> EXERCISE DESCRIPTION: Within the records below, find each line that holds the string "součásti", then copy it.

> DATASET RECORDS:

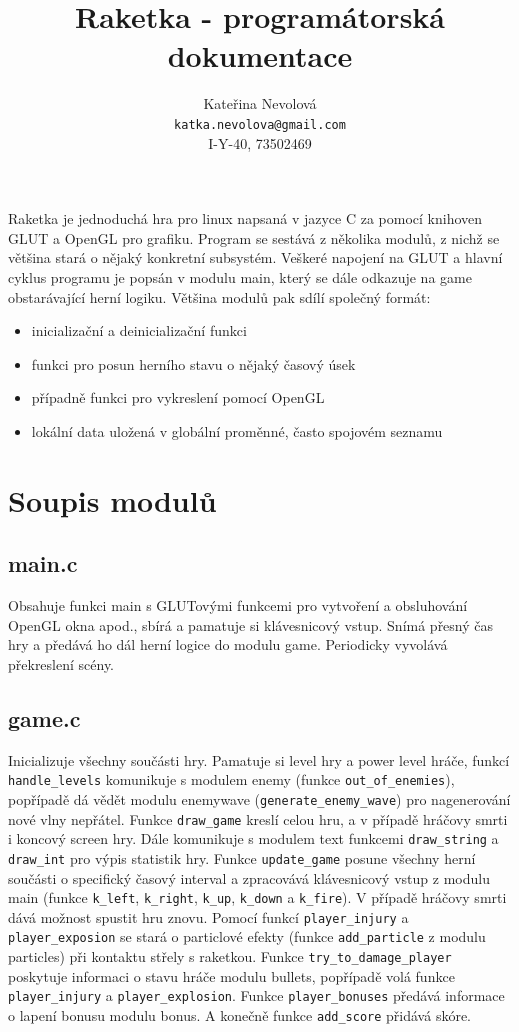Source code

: \documentclass{article}
\title{Raketka - programátorská dokumentace}
\author{Kateřina Nevolová \\ \texttt{katka.nevolova@gmail.com} \\ I-Y-40, 73502469}
\begin{document}
\maketitle

Raketka je jednoduchá hra pro linux napsaná v jazyce C za pomocí knihoven GLUT
a OpenGL pro grafiku. Program se sestává z několika modulů, z nichž se většina stará o nějaký konkretní subsystém. Veškeré napojení na GLUT a hlavní cyklus programu je popsán v modulu main, který se dále odkazuje na game obstarávající herní
logiku. Většina modulů pak sdílí společný formát:

\begin{itemize}
\item inicializační a deinicializační funkci
\item funkci pro posun herního stavu o nějaký časový úsek
\item případně funkci pro vykreslení pomocí OpenGL
\item lokální data uložená v globální proměnné, často spojovém seznamu
\end{itemize}

\section{Soupis modulů}

\subsection{main.c}
Obsahuje funkci main s GLUTovými funkcemi pro vytvoření a obsluhování
OpenGL okna apod., sbírá a pamatuje si klávesnicový vstup. Snímá
přesný čas hry a předává ho dál herní logice do modulu game.
Periodicky vyvolává překreslení scény.

\subsection{game.c}
Inicializuje všechny součásti hry. Pamatuje si level hry a power
level hráče, funkcí \texttt{handle\_levels} komunikuje s modulem enemy (funkce
\texttt{out\_of\_enemies}), popřípadě dá vědět modulu enemywave
(\texttt{generate\_enemy\_wave}) pro nagenerování nové vlny nepřátel. Funkce
\texttt{draw\_game} kreslí celou hru, a v případě hráčovy smrti i koncový
screen hry. Dále komunikuje s modulem text funkcemi \texttt{draw\_string} a
\texttt{draw\_int} pro výpis statistik hry. Funkce \texttt{update\_game} posune
všechny herní součásti o specifický časový interval a zpracovává
klávesnicový vstup z modulu main (funkce \texttt{k\_left}, \texttt{k\_right}, \texttt{k\_up},
\texttt{k\_down} a \texttt{k\_fire}). V případě hráčovy smrti dává možnost spustit hru
znovu. Pomocí funkcí \texttt{player\_injury} a \texttt{player\_exposion} se stará
o particlové efekty (funkce \texttt{add\_particle} z modulu particles) při
kontaktu střely s raketkou. Funkce \texttt{try\_to\_damage\_player} poskytuje
informaci o stavu hráče modulu bullets, popřípadě volá funkce
\texttt{player\_injury} a \texttt{player\_explosion}. Funkce \texttt{player\_bonuses} předává
informace o lapení bonusu modulu bonus. A konečně funkce \texttt{add\_score}
přidává skóre.
\end{document}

> WRITTEN REPLY:
Inicializuje všechny součásti hry. Pamatuje si level hry a power
všechny herní součásti o specifický časový interval a zpracovává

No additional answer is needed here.